Pro-democracy student demonstrators face to face with police during the funeral ceremony of liberal reformer Hu Yaobang in April 1989. The protests were crushed six weeks later. Photo: Catherine Henriette/AFP/Getty Images
Thirty years ago right about now, Chinese troops were beginning a brutal crackdown on pro-democracy protesters in Tiananmen Square that would leave an estimated 1,000–1,500 dead.
Flashback: What began in April as student demonstrations tied to the death of a reformist former leader, Hu Yaobang, “swelled as older people joined and the list of demands broadened,” writes Willis Sparks of GZERO Media.
- “The occupation of the square took on a life on its own, and some within the Communist Party leadership began to see a threat to their monopoly on political power.”
- “The contest for control of the square soon became a battle for information. ... Any sign of movement by police or soldiers sent protesters scrambling to landline telephones in nearby buildings to call supporters to flood the square to make it more difficult for security forces to enter.”
What happened next, on the morning of June 4, is infamous around the world and a closely guarded secret in China.
- Dong Shengkun, a protestor who was arrested after Tiananmen and spent 17 years in prison, saw armored vehicles and soldiers firing indiscriminately.
- “There was blood and brain matter all over the ground. There were dead people lying in the streets. Those who survived got up and helped the injured back indoors or into the alleys,” he told the Washington Post’s Anna Fifield.
- “In tears, I told a major that I was in the army, too, and that I never imagined that some day my own comrades would be pointing their guns at me.”
The Chinese Communist Party (CCP) has rewritten textbooks, authored propaganda and aggressively censored any information related to the massacre in an effort to erase not only historical memory of it, but also the democratic idealism that powered the protests.

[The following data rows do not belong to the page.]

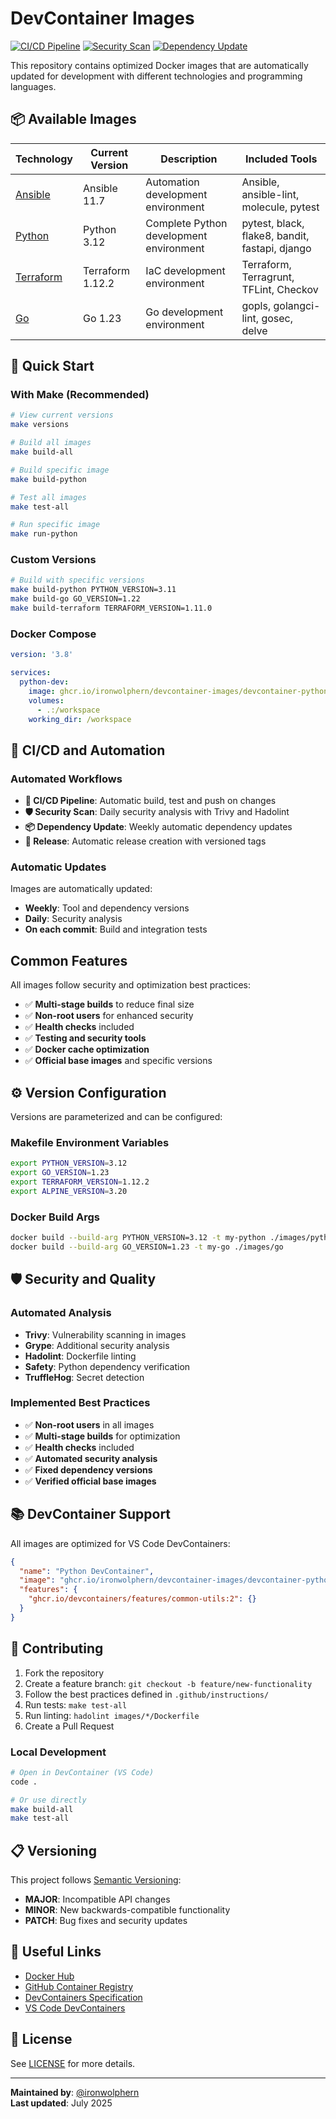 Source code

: # DevContainer Images

[![CI/CD Pipeline](https://github.com/ironwolphern/devcontainer-images/actions/workflows/ci-cd.yml/badge.svg)](https://github.com/ironwolphern/devcontainer-images/actions/workflows/ci-cd.yml)
[![Security Scan](https://github.com/ironwolphern/devcontainer-images/actions/workflows/security-scan.yml/badge.svg)](https://github.com/ironwolphern/devcontainer-images/actions/workflows/security-scan.yml)
[![Dependency Update](https://github.com/ironwolphern/devcontainer-images/actions/workflows/dependency-update.yml/badge.svg)](https://github.com/ironwolphern/devcontainer-images/actions/workflows/dependency-update.yml)

This repository contains optimized Docker images that are automatically updated for development with different technologies and programming languages.

## 📦 Available Images

| Technology | Current Version | Description | Included Tools |
|------------|----------------|-------------|----------------|
| [Ansible](./images/ansible/) | Ansible 11.7 | Automation development environment | Ansible, ansible-lint, molecule, pytest |
| [Python](./images/python/) | Python 3.12 | Complete Python development environment | pytest, black, flake8, bandit, fastapi, django |
| [Terraform](./images/terraform/) | Terraform 1.12.2 | IaC development environment | Terraform, Terragrunt, TFLint, Checkov |
| [Go](./images/go/) | Go 1.23 | Go development environment | gopls, golangci-lint, gosec, delve |

## 🚀 Quick Start

### With Make (Recommended)

```bash
# View current versions
make versions

# Build all images
make build-all

# Build specific image
make build-python

# Test all images
make test-all

# Run specific image
make run-python
```

### Custom Versions

```bash
# Build with specific versions
make build-python PYTHON_VERSION=3.11
make build-go GO_VERSION=1.22
make build-terraform TERRAFORM_VERSION=1.11.0
```

### Docker Compose

```yaml
version: '3.8'

services:
  python-dev:
    image: ghcr.io/ironwolphern/devcontainer-images/devcontainer-python:latest
    volumes:
      - .:/workspace
    working_dir: /workspace
```

## 🔄 CI/CD and Automation

### Automated Workflows

- **🔨 CI/CD Pipeline**: Automatic build, test and push on changes
- **🛡️ Security Scan**: Daily security analysis with Trivy and Hadolint
- **📦 Dependency Update**: Weekly automatic dependency updates
- **🚀 Release**: Automatic release creation with versioned tags

### Automatic Updates

Images are automatically updated:
- **Weekly**: Tool and dependency versions
- **Daily**: Security analysis
- **On each commit**: Build and integration tests

## Common Features

All images follow security and optimization best practices:

- ✅ **Multi-stage builds** to reduce final size
- ✅ **Non-root users** for enhanced security
- ✅ **Health checks** included
- ✅ **Testing and security tools**
- ✅ **Docker cache optimization**
- ✅ **Official base images** and specific versions

## ⚙️ Version Configuration

Versions are parameterized and can be configured:

### Makefile Environment Variables

```bash
export PYTHON_VERSION=3.12
export GO_VERSION=1.23
export TERRAFORM_VERSION=1.12.2
export ALPINE_VERSION=3.20
```

### Docker Build Args

```bash
docker build --build-arg PYTHON_VERSION=3.12 -t my-python ./images/python
docker build --build-arg GO_VERSION=1.23 -t my-go ./images/go
```

## 🛡️ Security and Quality

### Automated Analysis

- **Trivy**: Vulnerability scanning in images
- **Grype**: Additional security analysis  
- **Hadolint**: Dockerfile linting
- **Safety**: Python dependency verification
- **TruffleHog**: Secret detection

### Implemented Best Practices

- ✅ **Non-root users** in all images
- ✅ **Multi-stage builds** for optimization
- ✅ **Health checks** included
- ✅ **Automated security analysis**
- ✅ **Fixed dependency versions**
- ✅ **Verified official base images**

## 📚 DevContainer Support

All images are optimized for VS Code DevContainers:

```json
{
  "name": "Python DevContainer",
  "image": "ghcr.io/ironwolphern/devcontainer-images/devcontainer-python:latest",
  "features": {
    "ghcr.io/devcontainers/features/common-utils:2": {}
  }
}
```

## 🤝 Contributing

1. Fork the repository
2. Create a feature branch: `git checkout -b feature/new-functionality`
3. Follow the best practices defined in `.github/instructions/`
4. Run tests: `make test-all`
5. Run linting: `hadolint images/*/Dockerfile`
6. Create a Pull Request

### Local Development

```bash
# Open in DevContainer (VS Code)
code .

# Or use directly
make build-all
make test-all
```

## 📋 Versioning

This project follows [Semantic Versioning](https://semver.org/):

- **MAJOR**: Incompatible API changes
- **MINOR**: New backwards-compatible functionality
- **PATCH**: Bug fixes and security updates

## 🔗 Useful Links

- [Docker Hub](https://hub.docker.com/u/ironwolphern)
- [GitHub Container Registry](https://github.com/ironwolphern/devcontainer-images/pkgs/container)
- [DevContainers Specification](https://containers.dev/)
- [VS Code DevContainers](https://code.visualstudio.com/docs/devcontainers/containers)

## 📄 License

See [LICENSE](LICENSE) for more details.

---

**Maintained by**: [@ironwolphern](https://github.com/ironwolphern)  
**Last updated**: July 2025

- Chinese Defense Minister Wei Fenghe said Sunday that authoritiesmade the “correct” decision 30 years ago. His rationale was that “political turmoil” had to be sorted out, and China has “enjoyed stability” since.
The crackdown “cut short a decade of Chinese political enlightenment,” Minxin Pei writes for Nikkei Asian Review.
- “Indeed, it is difficult to imagine the intellectual fervor and diversity of the 1980s when we look at today's China, where ideological re-indoctrination, censorship, and persecution of outspoken thinkers have turned the country into an intellectual wasteland.”
- “No one knows what China would look like had the enlightenment movement of the 1980s not been cut short. … But one thing is sure. In the aftermath of the crackdown, the CCP launched a systematic campaign of anti-enlightenment to eradicate the movement's influence.”
The big picture: 1989 is remembered in the U.S. and Europe as a time of democratic possibility because of an event that happened five months later — the fall of the Berlin Wall, Gideon Rachman writes in the FT.
- The world looked destined to go the direction of Berlin, with walls coming down and politics opening up — even in China. It hasn't quite worked out that way.